Start of Dataset excerpts

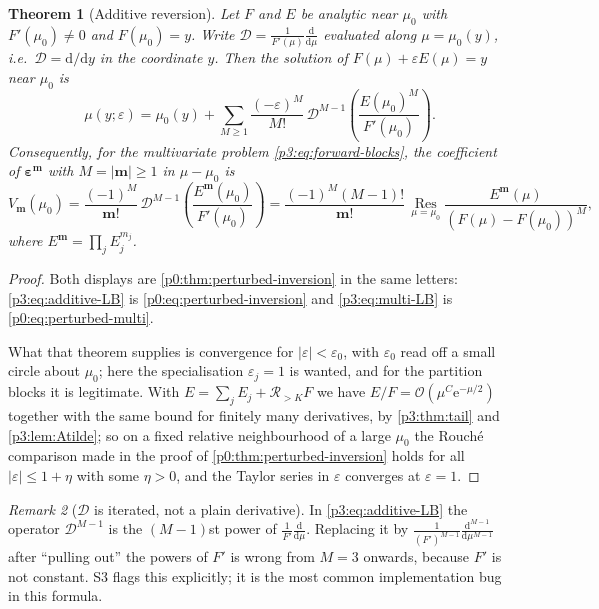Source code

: \documentclass[11pt,a4paper,oneside]{book}
\theoremstyle{plain}
\newtheorem{theorem}{Theorem}[chapter]
\theoremstyle{definition}
\theoremstyle{remark}
\newtheorem{remark}[theorem]{Remark}
\newcommand{\e}{\mathrm{e}}
\newcommand{\dd}{\mathrm{d}}
\newcommand{\bigO}{\mathcal{O}}
\begin{document}
\begin{theorem}[Additive reversion]\label{p3:thm:additive-LB}
Let $F$ and $E$ be analytic near $\mu_{0}$ with $F'(\mu_{0})\ne0$ and $F(\mu_{0})=y$. Write
$\mathcal{D}=\frac1{F'(\mu)}\frac{\dd}{\dd\mu}$ evaluated along $\mu=\mu_{0}(y)$, i.e.\
$\mathcal{D}=\dd/\dd y$ in the coordinate $y$. Then the solution of $F(\mu)+\varepsilon E(\mu)=y$
near $\mu_{0}$ is
\begin{equation}\label{p3:eq:additive-LB}
 \mu(y;\varepsilon)=\mu_{0}(y)
 +\sum_{M\ge1}\frac{(-\varepsilon)^{M}}{M!}\,
 \mathcal{D}^{M-1}\!\left(\frac{E(\mu_{0})^{M}}{F'(\mu_{0})}\right).
\end{equation}
Consequently, for the multivariate problem \cref{p3:eq:forward-blocks}, the coefficient of
$\boldsymbol\varepsilon^{\boldsymbol m}$ with $M=|\boldsymbol m|\ge1$ in $\mu-\mu_{0}$ is
\begin{equation}\label{p3:eq:multi-LB}
 V_{\boldsymbol m}(\mu_{0})=\frac{(-1)^{M}}{\boldsymbol m!}\,
 \mathcal{D}^{M-1}\!\left(\frac{E^{\boldsymbol m}(\mu_{0})}{F'(\mu_{0})}\right)
 =\frac{(-1)^{M}(M-1)!}{\boldsymbol m!}\,
 \operatorname*{Res}_{\mu=\mu_{0}}\frac{E^{\boldsymbol m}(\mu)}{(F(\mu)-F(\mu_{0}))^{M}},
\end{equation}
where $E^{\boldsymbol m}=\prod_{j}E_{j}^{m_{j}}$.
\end{theorem}

\begin{proof}
Both displays are \cref{p0:thm:perturbed-inversion} in the same letters:
\cref{p3:eq:additive-LB} is \eqref{p0:eq:perturbed-inversion} and
\cref{p3:eq:multi-LB} is \eqref{p0:eq:perturbed-multi}.

What that theorem supplies is convergence for $|\varepsilon|<\varepsilon_{0}$,
with $\varepsilon_{0}$ read off a small circle about $\mu_{0}$; here the
specialisation $\varepsilon_{j}=1$ is wanted, and for the partition blocks it
is legitimate.  With $E=\sum_{j}E_{j}+\mathcal{R}_{>K}F$ we have
$E/F=\bigO(\mu^{C}\e^{-\mu/2})$ together with the same bound for finitely many
derivatives, by \cref{p3:thm:tail} and \cref{p3:lem:Atilde}; so on a fixed
relative neighbourhood of a large $\mu_{0}$ the Rouch\'e comparison made in
the proof of \cref{p0:thm:perturbed-inversion} holds for all
$|\varepsilon|\le1+\eta$ with some $\eta>0$, and the Taylor series in
$\varepsilon$ converges at $\varepsilon=1$.
\end{proof}

\begin{remark}[$\mathcal{D}$ is iterated, not a plain derivative]
\label{p3:rem:D-iterated}
In \cref{p3:eq:additive-LB} the operator $\mathcal{D}^{M-1}$ is the $(M-1)$st power of
$\frac1{F'}\frac{\dd}{\dd\mu}$. Replacing it by $\frac1{(F')^{M-1}}\frac{\dd^{M-1}}{\dd\mu^{M-1}}$
after ``pulling out'' the powers of $F'$ is wrong from $M=3$ onwards, because $F'$ is not
constant. S3 flags this explicitly; it is the most common implementation bug in this formula.
\end{remark}
\end{document}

End of Dataset excerpts

### Exercise
Would you repeat the material exactly, keeping out any pictures?

### Written solution
Source code

: \documentclass[11pt,a4paper,oneside]{book}
\theoremstyle{plain}
\newtheorem{theorem}{Theorem}[chapter]
\theoremstyle{definition}
\theoremstyle{remark}
\newtheorem{remark}[theorem]{Remark}
\newcommand{\e}{\mathrm{e}}
\newcommand{\dd}{\mathrm{d}}
\newcommand{\bigO}{\mathcal{O}}
\begin{document}
\begin{theorem}[Additive reversion]\label{p3:thm:additive-LB}
Let $F$ and $E$ be analytic near $\mu_{0}$ with $F'(\mu_{0})\ne0$ and $F(\mu_{0})=y$. Write
$\mathcal{D}=\frac1{F'(\mu)}\frac{\dd}{\dd\mu}$ evaluated along $\mu=\mu_{0}(y)$, i.e.\
$\mathcal{D}=\dd/\dd y$ in the coordinate $y$. Then the solution of $F(\mu)+\varepsilon E(\mu)=y$
near $\mu_{0}$ is
\begin{equation}\label{p3:eq:additive-LB}
 \mu(y;\varepsilon)=\mu_{0}(y)
 +\sum_{M\ge1}\frac{(-\varepsilon)^{M}}{M!}\,
 \mathcal{D}^{M-1}\!\left(\frac{E(\mu_{0})^{M}}{F'(\mu_{0})}\right).
\end{equation}
Consequently, for the multivariate problem \cref{p3:eq:forward-blocks}, the coefficient of
$\boldsymbol\varepsilon^{\boldsymbol m}$ with $M=|\boldsymbol m|\ge1$ in $\mu-\mu_{0}$ is
\begin{equation}\label{p3:eq:multi-LB}
 V_{\boldsymbol m}(\mu_{0})=\frac{(-1)^{M}}{\boldsymbol m!}\,
 \mathcal{D}^{M-1}\!\left(\frac{E^{\boldsymbol m}(\mu_{0})}{F'(\mu_{0})}\right)
 =\frac{(-1)^{M}(M-1)!}{\boldsymbol m!}\,
 \operatorname*{Res}_{\mu=\mu_{0}}\frac{E^{\boldsymbol m}(\mu)}{(F(\mu)-F(\mu_{0}))^{M}},
\end{equation}
where $E^{\boldsymbol m}=\prod_{j}E_{j}^{m_{j}}$.
\end{theorem}

\begin{proof}
Both displays are \cref{p0:thm:perturbed-inversion} in the same letters:
\cref{p3:eq:additive-LB} is \eqref{p0:eq:perturbed-inversion} and
\cref{p3:eq:multi-LB} is \eqref{p0:eq:perturbed-multi}.

What that theorem supplies is convergence for $|\varepsilon|<\varepsilon_{0}$,
with $\varepsilon_{0}$ read off a small circle about $\mu_{0}$; here the
specialisation $\varepsilon_{j}=1$ is wanted, and for the partition blocks it
is legitimate.  With $E=\sum_{j}E_{j}+\mathcal{R}_{>K}F$ we have
$E/F=\bigO(\mu^{C}\e^{-\mu/2})$ together with the same bound for finitely many
derivatives, by \cref{p3:thm:tail} and \cref{p3:lem:Atilde}; so on a fixed
relative neighbourhood of a large $\mu_{0}$ the Rouch\'e comparison made in
the proof of \cref{p0:thm:perturbed-inversion} holds for all
$|\varepsilon|\le1+\eta$ with some $\eta>0$, and the Taylor series in
$\varepsilon$ converges at $\varepsilon=1$.
\end{proof}

\begin{remark}[$\mathcal{D}$ is iterated, not a plain derivative]
\label{p3:rem:D-iterated}
In \cref{p3:eq:additive-LB} the operator $\mathcal{D}^{M-1}$ is the $(M-1)$st power of
$\frac1{F'}\frac{\dd}{\dd\mu}$. Replacing it by $\frac1{(F')^{M-1}}\frac{\dd^{M-1}}{\dd\mu^{M-1}}$
after ``pulling out'' the powers of $F'$ is wrong from $M=3$ onwards, because $F'$ is not
constant. S3 flags this explicitly; it is the most common implementation bug in this formula.
\end{remark}
\end{document}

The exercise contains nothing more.